What you need to do -
Exact reproduction, images excluded: write out the records below.

---------- Given records

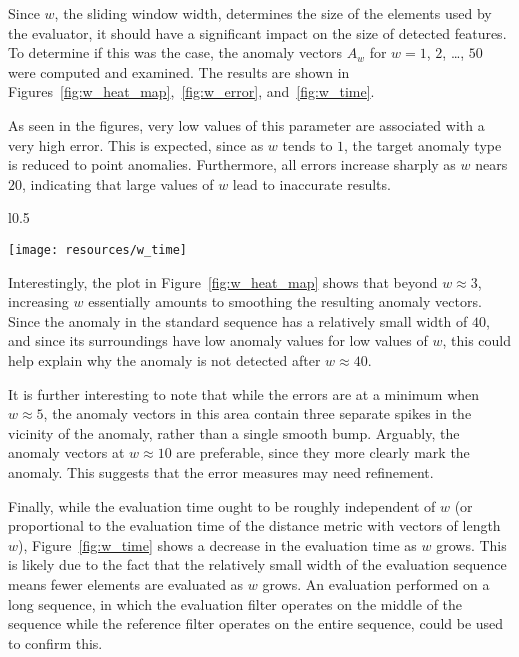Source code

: Since $w$, the sliding window width, determines the size of the elements used by the evaluator, it should have a significant impact on the size of detected features. To determine if this was the case, the anomaly vectors $A_w$ for $w = 1$, $2$, \dots, $50$ were computed and examined. The results are shown in Figures~\ref{fig:w_heat_map},~\ref{fig:w_error}, and~\ref{fig:w_time}.

As seen in the figures, very low values of this parameter are associated with a very high error. This is expected, since as $w$ tends to $1$, the target anomaly type is reduced to point anomalies. Furthermore, all errors increase sharply as $w$ nears $20$, indicating that large values of $w$ lead to inaccurate results.

\begin{wrapfigure}{l}{0.5\textwidth}
    \vspace{-25pt}
    \begin{center}
        \texttt{[image: resources/w\_time]}
    \end{center}
    \vspace{-20pt}
    \caption{\small{Evaluation times for the anomaly vectors $A_w$.}}
\label{fig:w_time}
    \vspace{-20pt}
\end{wrapfigure}

Interestingly, the plot in Figure~\ref{fig:w_heat_map} shows that beyond $w \approx 3$, increasing $w$ essentially amounts to smoothing the resulting anomaly vectors. Since the anomaly in the standard sequence has a relatively small width of $40$, and since its surroundings have low anomaly values for low values of $w$, this could help explain why the anomaly is not detected after $w \approx 40$. 

It is further interesting to note that while the errors are at a minimum when $w \approx 5$, the anomaly vectors in this area contain three separate spikes in the vicinity of the anomaly, rather than a single smooth bump. Arguably, the anomaly vectors at $w \approx 10$ are preferable, since they more clearly mark the anomaly. This suggests that the error measures may need refinement.

Finally, while the evaluation time ought to be roughly independent of $w$ (or proportional to the evaluation time of the distance metric with vectors of length $w$), Figure~\ref{fig:w_time} shows a decrease in the evaluation time as $w$ grows. This is likely due to the fact that the relatively small width of the evaluation sequence means fewer elements are evaluated as $w$ grows. An evaluation performed on a long sequence, in which the evaluation filter operates on the middle of the sequence while the reference filter operates on the entire sequence, could be used to confirm this.

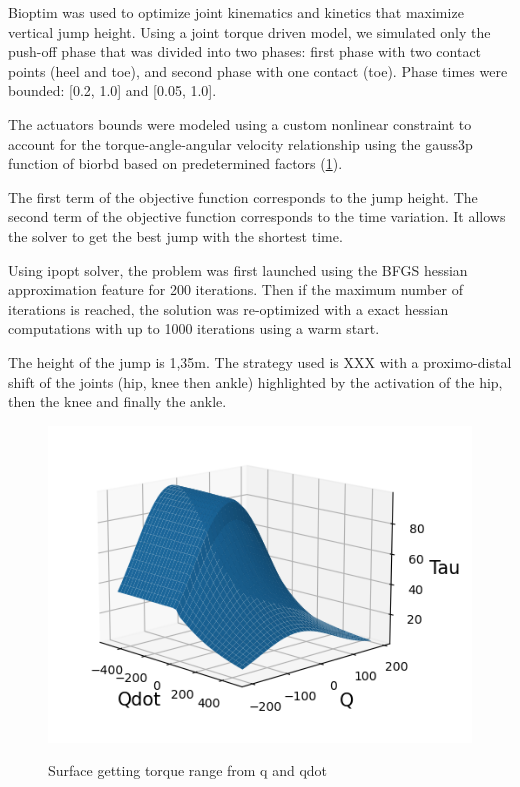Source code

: Bioptim was used to optimize joint kinematics and kinetics that maximize vertical jump height.
Using a joint torque driven model, we simulated only the push-off phase that was divided into two phases:
first phase with two contact points (heel and toe),
and second phase with one contact (toe). Phase times were bounded: [0.2, 1.0] and [0.05, 1.0].

The actuators bounds were modeled using a custom nonlinear constraint to account for the torque-angle-angular
velocity relationship using the gauss3p function of biorbd based on predetermined factors
(\ref{fig:graph_force_vitesse_longueur}).

The first term of the objective function corresponds to the jump height.
The second term of the objective function corresponds to the time variation.
It allows the solver to get the best jump with the shortest time.

Using ipopt solver, the problem was first launched using the BFGS hessian approximation feature for 200 iterations.
Then if the maximum number of iterations is reached,
the solution was re-optimized with a exact hessian computations with up to 1000 iterations using a warm start.

The height of the jump is 1,35m.
The strategy used is XXX with a proximo-distal shift of the joints (hip, knee then ankle) highlighted by the
activation of the hip, then the knee and finally the ankle.

\begin{figure}[t!]
\includegraphics[width=\textwidth/2]{figures/graph_force_vitesse_longueur.png}\\
\caption{Surface getting torque range from q and qdot}
\label{fig:graph_force_vitesse_longueur}
\end{figure}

--------------------

Response below -
Source code

: Since $w$, the sliding window width, determines the size of the elements used by the evaluator, it should have a significant impact on the size of detected features. To determine if this was the case, the anomaly vectors $A_w$ for $w = 1$, $2$, \dots, $50$ were computed and examined. The results are shown in Figures~\ref{fig:w_heat_map},~\ref{fig:w_error}, and~\ref{fig:w_time}.

As seen in the figures, very low values of this parameter are associated with a very high error. This is expected, since as $w$ tends to $1$, the target anomaly type is reduced to point anomalies. Furthermore, all errors increase sharply as $w$ nears $20$, indicating that large values of $w$ lead to inaccurate results.

\begin{wrapfigure}{l}{0.5\textwidth}
    \vspace{-25pt}
    \begin{center}
        \texttt{[image: resources/w\_time]}
    \end{center}
    \vspace{-20pt}
    \caption{\small{Evaluation times for the anomaly vectors $A_w$.}}
\label{fig:w_time}
    \vspace{-20pt}
\end{wrapfigure}

Interestingly, the plot in Figure~\ref{fig:w_heat_map} shows that beyond $w \approx 3$, increasing $w$ essentially amounts to smoothing the resulting anomaly vectors. Since the anomaly in the standard sequence has a relatively small width of $40$, and since its surroundings have low anomaly values for low values of $w$, this could help explain why the anomaly is not detected after $w \approx 40$. 

It is further interesting to note that while the errors are at a minimum when $w \approx 5$, the anomaly vectors in this area contain three separate spikes in the vicinity of the anomaly, rather than a single smooth bump. Arguably, the anomaly vectors at $w \approx 10$ are preferable, since they more clearly mark the anomaly. This suggests that the error measures may need refinement.

Finally, while the evaluation time ought to be roughly independent of $w$ (or proportional to the evaluation time of the distance metric with vectors of length $w$), Figure~\ref{fig:w_time} shows a decrease in the evaluation time as $w$ grows. This is likely due to the fact that the relatively small width of the evaluation sequence means fewer elements are evaluated as $w$ grows. An evaluation performed on a long sequence, in which the evaluation filter operates on the middle of the sequence while the reference filter operates on the entire sequence, could be used to confirm this.

Source code

: Bioptim was used to optimize joint kinematics and kinetics that maximize vertical jump height.
Using a joint torque driven model, we simulated only the push-off phase that was divided into two phases:
first phase with two contact points (heel and toe),
and second phase with one contact (toe). Phase times were bounded: [0.2, 1.0] and [0.05, 1.0].

The actuators bounds were modeled using a custom nonlinear constraint to account for the torque-angle-angular
velocity relationship using the gauss3p function of biorbd based on predetermined factors
(\ref{fig:graph_force_vitesse_longueur}).

The first term of the objective function corresponds to the jump height.
The second term of the objective function corresponds to the time variation.
It allows the solver to get the best jump with the shortest time.

Using ipopt solver, the problem was first launched using the BFGS hessian approximation feature for 200 iterations.
Then if the maximum number of iterations is reached,
the solution was re-optimized with a exact hessian computations with up to 1000 iterations using a warm start.

The height of the jump is 1,35m.
The strategy used is XXX with a proximo-distal shift of the joints (hip, knee then ankle) highlighted by the
activation of the hip, then the knee and finally the ankle.

\begin{figure}[t!]
\includegraphics[width=\textwidth/2]{figures/graph_force_vitesse_longueur.png}\\
\caption{Surface getting torque range from q and qdot}
\label{fig:graph_force_vitesse_longueur}
\end{figure}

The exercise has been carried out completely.